Re: cpuidle and cpufreq coupling?

From: Florian Fainelli
Date: Thu Jul 20 2017 - 19:01:51 EST


On 07/20/2017 02:23 AM, Sudeep Holla wrote:
>
>
> On 20/07/17 08:18, Viresh Kumar wrote:
>> On 20-07-17, 01:17, Rafael J. Wysocki wrote:
>>> On Thu, Jul 20, 2017 at 12:54 AM, Florian Fainelli <f.fainelli@xxxxxxxxx> wrote:
>>>> Hi,
>>>>
>>>> We have a particular ARM CPU design that is drawing quite a lot of
>>>> current upon exit from WFI, and it does so in a way even before the
>>>> first instruction out of WFI is executed. That means we cannot influence
>>>> directly the exit from WFI other than by changing the state in which it
>>>> would be previously entered because of this "dead" time during which the
>>>> internal logic needs to ramp up back where it left.
>>>>
>>>> A naive approach to solving this problem because we have CPU frequency
>>>> scaling available would be to do the following:
>>>>
>>>> - just before entering WFI, switch to a low frequency OPP
>>>> - enter WFI
>>>> - upon exit from WFI, ramp up the frequency back to e.g: highest OPP
>>>>
>>>> Some of the parts that I am not exactly clear on would be:
>>>>
>>>> - would that qualify as a cpuidle governor of some kind that ties in
>>>> which cpufreq?
>>>> - would using cpufreq_driver_fast_switch() be an appropriate API to use
>>>> from outside
>>>
>>> Generally, the idle driver is expected to manipulate OPPs as suitable
>>> for it at the low level.
>>
>> Does any idle driver do it today ?
>
>> I am not sure, but I haven't heard anyone from ARM doing it.
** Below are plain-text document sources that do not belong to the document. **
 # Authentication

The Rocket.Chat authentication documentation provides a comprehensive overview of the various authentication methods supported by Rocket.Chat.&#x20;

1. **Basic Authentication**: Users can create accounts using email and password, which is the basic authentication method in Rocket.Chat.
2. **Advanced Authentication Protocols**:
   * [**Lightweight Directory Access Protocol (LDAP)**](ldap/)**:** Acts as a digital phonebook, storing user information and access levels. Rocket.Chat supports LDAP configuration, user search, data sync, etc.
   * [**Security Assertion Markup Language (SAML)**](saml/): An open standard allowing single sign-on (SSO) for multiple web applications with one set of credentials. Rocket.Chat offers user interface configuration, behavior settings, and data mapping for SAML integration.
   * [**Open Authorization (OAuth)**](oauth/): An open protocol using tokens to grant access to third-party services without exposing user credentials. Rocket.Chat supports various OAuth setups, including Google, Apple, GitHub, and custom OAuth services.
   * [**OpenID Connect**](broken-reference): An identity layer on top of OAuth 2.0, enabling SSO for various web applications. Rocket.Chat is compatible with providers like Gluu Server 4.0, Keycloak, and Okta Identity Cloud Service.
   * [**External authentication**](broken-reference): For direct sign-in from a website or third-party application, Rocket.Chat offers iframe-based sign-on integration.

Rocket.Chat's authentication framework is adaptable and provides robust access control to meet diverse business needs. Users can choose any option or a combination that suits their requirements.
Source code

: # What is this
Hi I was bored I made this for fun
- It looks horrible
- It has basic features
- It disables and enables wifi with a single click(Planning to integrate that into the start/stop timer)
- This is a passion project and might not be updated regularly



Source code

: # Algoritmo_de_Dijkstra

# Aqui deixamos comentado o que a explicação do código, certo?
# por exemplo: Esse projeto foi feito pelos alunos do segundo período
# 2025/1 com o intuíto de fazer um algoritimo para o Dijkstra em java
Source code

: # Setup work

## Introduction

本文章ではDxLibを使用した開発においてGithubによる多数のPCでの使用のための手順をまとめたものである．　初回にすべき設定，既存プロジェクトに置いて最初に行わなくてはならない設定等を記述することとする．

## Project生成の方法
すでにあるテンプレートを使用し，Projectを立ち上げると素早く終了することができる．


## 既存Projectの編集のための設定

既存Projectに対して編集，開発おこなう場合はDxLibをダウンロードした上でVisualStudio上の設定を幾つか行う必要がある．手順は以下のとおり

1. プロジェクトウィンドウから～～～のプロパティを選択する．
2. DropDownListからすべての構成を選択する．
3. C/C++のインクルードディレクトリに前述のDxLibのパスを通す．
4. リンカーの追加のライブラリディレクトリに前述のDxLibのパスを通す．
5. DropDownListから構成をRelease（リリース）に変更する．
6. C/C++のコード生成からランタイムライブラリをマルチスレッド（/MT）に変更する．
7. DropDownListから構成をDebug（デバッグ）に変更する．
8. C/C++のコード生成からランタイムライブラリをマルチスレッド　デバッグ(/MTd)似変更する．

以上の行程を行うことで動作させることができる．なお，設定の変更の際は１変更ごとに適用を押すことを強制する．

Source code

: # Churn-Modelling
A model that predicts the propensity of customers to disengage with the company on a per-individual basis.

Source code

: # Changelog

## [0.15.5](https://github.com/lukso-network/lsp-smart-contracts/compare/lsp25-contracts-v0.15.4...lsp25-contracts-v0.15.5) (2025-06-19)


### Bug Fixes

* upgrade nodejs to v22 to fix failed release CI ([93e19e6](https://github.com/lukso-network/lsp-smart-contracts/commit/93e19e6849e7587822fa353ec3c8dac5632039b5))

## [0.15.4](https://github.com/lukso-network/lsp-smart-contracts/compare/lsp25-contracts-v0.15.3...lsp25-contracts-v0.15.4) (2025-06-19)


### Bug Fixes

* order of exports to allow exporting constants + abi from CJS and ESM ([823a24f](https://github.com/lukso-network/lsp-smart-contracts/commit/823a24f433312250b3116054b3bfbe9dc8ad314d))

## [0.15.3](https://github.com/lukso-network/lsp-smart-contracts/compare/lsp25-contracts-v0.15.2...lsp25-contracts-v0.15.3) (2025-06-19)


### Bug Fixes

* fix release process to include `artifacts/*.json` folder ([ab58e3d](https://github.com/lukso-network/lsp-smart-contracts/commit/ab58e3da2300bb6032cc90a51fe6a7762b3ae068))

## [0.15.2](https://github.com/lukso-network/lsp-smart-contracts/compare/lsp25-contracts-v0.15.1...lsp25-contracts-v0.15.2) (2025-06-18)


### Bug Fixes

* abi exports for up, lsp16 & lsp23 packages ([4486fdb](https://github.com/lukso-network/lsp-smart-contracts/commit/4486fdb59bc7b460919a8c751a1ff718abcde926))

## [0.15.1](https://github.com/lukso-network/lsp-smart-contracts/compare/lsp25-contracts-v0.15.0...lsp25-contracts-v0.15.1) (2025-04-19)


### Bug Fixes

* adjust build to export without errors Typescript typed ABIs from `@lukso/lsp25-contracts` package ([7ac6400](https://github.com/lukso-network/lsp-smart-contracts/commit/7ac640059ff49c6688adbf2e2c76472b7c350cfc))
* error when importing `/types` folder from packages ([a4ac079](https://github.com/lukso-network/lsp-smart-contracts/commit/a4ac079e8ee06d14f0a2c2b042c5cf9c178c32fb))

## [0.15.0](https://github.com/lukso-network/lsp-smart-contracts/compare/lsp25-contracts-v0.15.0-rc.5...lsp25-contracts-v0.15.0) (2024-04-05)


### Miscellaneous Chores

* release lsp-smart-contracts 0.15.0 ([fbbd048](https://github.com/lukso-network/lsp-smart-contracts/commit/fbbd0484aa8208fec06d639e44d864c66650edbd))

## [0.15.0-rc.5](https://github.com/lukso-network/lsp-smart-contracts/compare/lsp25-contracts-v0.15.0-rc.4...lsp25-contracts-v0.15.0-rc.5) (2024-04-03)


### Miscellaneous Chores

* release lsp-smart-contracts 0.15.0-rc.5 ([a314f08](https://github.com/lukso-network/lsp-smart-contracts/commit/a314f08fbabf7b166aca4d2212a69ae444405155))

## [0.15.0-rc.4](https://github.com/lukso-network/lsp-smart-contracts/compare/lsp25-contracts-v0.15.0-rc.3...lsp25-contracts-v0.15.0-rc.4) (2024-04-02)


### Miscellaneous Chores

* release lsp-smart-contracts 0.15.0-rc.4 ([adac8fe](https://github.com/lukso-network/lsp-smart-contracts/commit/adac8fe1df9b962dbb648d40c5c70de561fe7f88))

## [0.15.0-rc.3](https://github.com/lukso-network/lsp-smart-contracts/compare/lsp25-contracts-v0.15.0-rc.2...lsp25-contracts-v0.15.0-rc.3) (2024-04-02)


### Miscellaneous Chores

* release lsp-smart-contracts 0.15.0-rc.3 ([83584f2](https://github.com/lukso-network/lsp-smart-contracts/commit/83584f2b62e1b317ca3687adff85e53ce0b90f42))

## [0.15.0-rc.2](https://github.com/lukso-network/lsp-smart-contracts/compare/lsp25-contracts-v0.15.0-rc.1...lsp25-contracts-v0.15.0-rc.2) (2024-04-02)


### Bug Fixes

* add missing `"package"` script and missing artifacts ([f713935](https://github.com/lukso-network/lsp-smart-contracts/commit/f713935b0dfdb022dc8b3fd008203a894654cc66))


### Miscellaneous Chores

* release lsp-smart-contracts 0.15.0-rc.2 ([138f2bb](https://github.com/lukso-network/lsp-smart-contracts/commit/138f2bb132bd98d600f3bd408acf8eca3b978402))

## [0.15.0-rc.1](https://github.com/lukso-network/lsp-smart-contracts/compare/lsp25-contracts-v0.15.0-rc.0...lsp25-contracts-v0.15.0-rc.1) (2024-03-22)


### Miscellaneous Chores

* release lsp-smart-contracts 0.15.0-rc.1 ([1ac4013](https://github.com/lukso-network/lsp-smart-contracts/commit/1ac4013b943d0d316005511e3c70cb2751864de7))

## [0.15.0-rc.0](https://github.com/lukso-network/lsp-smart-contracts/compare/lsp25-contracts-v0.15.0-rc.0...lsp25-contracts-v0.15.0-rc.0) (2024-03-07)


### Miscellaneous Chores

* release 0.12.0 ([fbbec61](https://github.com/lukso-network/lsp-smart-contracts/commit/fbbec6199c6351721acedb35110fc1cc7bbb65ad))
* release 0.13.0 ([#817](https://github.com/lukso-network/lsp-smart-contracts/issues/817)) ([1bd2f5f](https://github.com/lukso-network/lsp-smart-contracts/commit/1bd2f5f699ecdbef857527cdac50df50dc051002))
Though I
>> may have completely missed it :)
>>
>
> It doesn't need to be in Linux. E.g. PSCI or any low lever driver can do
> that transparently.

Not everything is PSCI-based, this platform is ARM (32_bit) and now
several years old, still, the logic and spirit remains largely the same.

>
>> So, that must call into cpufreq (somehow) and look for a low power
>> OPP?
>>
>
> That's seems hacky and NAK if it's PSCI platform. It's cleaner do such
> hacks/workarounds in platform specific PSCI firmware.
>
>> @Florian: It would be more tricky then we anticipate. We don't always
>> want to go to low OPP on idle, as we may get out of it very quickly
>> and changing OPP twice (before and after idle) in that scenario would
>> be a complete waste of time.
>
> Exactly.
>

I completely agree, this is a trade-off between creating a big but short
spike of energy that a poorly designed regulator/power distribution may
not handle versus creating a smaller amplitude, but longer in time
energy need.

The key point is that if your only lowest OPP is the lowest CPU
frequency, and the low-level logic to make that happen is there already
in the cpufreq driver, can we somehow both utilize it, and feed back its
latency into cpuidle, or should the cpufreq driver have hooks into
cpuidle (either way is probably fine, but the former scales better to
the number of diverse cpufreq drivers out there).

Thanks!
--
Florian